→ Problem description:
Please set down, word for word, each line from the one containing "That's all." through the final line of the records below, both included, and nothing else.

Dataset entries
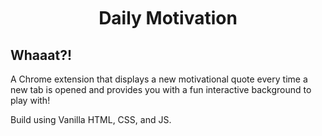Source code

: <img src="https://raw.githubusercontent.com/AtaGowani/DailyMotivation/master/.github/logo.png" alt="logo" align="center" height="3rem">
<h1 align="center">Daily Motivation</h1>

## Whaaat?!

A Chrome extension that displays a new motivational quote every time a new tab is opened and provides you with a fun interactive background to play with!

Build using Vanilla HTML, CSS, and JS.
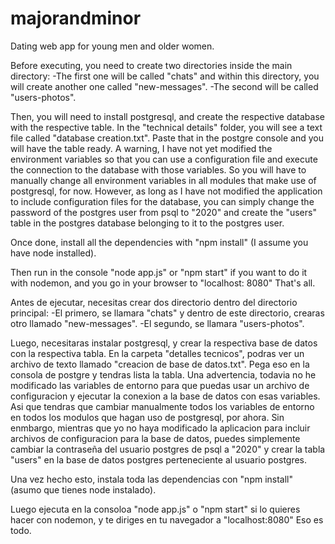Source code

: # majorandminor
Dating web app for young men and older women.

Before executing, you need to create two directories inside the main directory:
-The first one will be called "chats" and within this directory, you will create another one called "new-messages".
-The second will be called "users-photos".

Then, you will need to install postgresql, and create the respective database with the respective table. In the "technical details" folder, you will see a text file called "database creation.txt".
Paste that in the postgre console and you will have the table ready.
A warning, I have not yet modified the environment variables so that you can use a configuration file and execute the connection to the database with those variables. 
So you will have to manually change all environment variables in all modules that make use of postgresql, for now. However, as long as I have not modified the application to include configuration files for the database, you can simply change the password of the postgres user from psql to "2020" and create the "users" table in the postgres database belonging to it to the postgres user.

Once done, install all the dependencies with "npm install" (I assume you have node installed).

Then run in the console "node app.js" or "npm start" if you want to do it with nodemon, and you go in your browser to "localhost: 8080"
That's all.

Antes de ejecutar, necesitas crear dos directorio dentro del directorio principal:
-El primero, se llamara "chats" y dentro de este directorio, crearas otro llamado "new-messages".
-El segundo, se llamara "users-photos".

Luego, necesitaras instalar postgresql, y crear la respectiva base de datos con la respectiva tabla. En la carpeta "detalles tecnicos", podras ver un archivo de texto llamado "creacion de base de datos.txt".
Pega eso en la consola de postgre y tendras lista la tabla.
Una advertencia, todavia no he modificado las variables de entorno para que puedas usar un archivo de configuracion y ejecutar la conexion a la base de datos con esas variables.
Asi que tendras que cambiar manualmente todos los variables de entorno en todos los modulos que hagan uso de postgresql, por ahora. Sin enmbargo, mientras que yo no haya modificado la aplicacion para incluir archivos de configuracion para la base de datos, puedes simplemente cambiar la contraseña del usuario postgres de psql a "2020" y crear la tabla "users" en la base de datos postgres perteneciente al usuario postgres.

Una vez hecho esto, instala toda las dependencias con "npm install" (asumo que tienes node instalado).

Luego ejecuta en la consoloa "node app.js" o "npm start" si lo quieres hacer con nodemon, y te diriges en tu navegador a "localhost:8080"
Eso es todo.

→ Task response:
That's all.

Antes de ejecutar, necesitas crear dos directorio dentro del directorio principal:
-El primero, se llamara "chats" y dentro de este directorio, crearas otro llamado "new-messages".
-El segundo, se llamara "users-photos".

Luego, necesitaras instalar postgresql, y crear la respectiva base de datos con la respectiva tabla. En la carpeta "detalles tecnicos", podras ver un archivo de texto llamado "creacion de base de datos.txt".
Pega eso en la consola de postgre y tendras lista la tabla.
Una advertencia, todavia no he modificado las variables de entorno para que puedas usar un archivo de configuracion y ejecutar la conexion a la base de datos con esas variables.
Asi que tendras que cambiar manualmente todos los variables de entorno en todos los modulos que hagan uso de postgresql, por ahora. Sin enmbargo, mientras que yo no haya modificado la aplicacion para incluir archivos de configuracion para la base de datos, puedes simplemente cambiar la contraseña del usuario postgres de psql a "2020" y crear la tabla "users" en la base de datos postgres perteneciente al usuario postgres.

Una vez hecho esto, instala toda las dependencias con "npm install" (asumo que tienes node instalado).

Luego ejecuta en la consoloa "node app.js" o "npm start" si lo quieres hacer con nodemon, y te diriges en tu navegador a "localhost:8080"
Eso es todo.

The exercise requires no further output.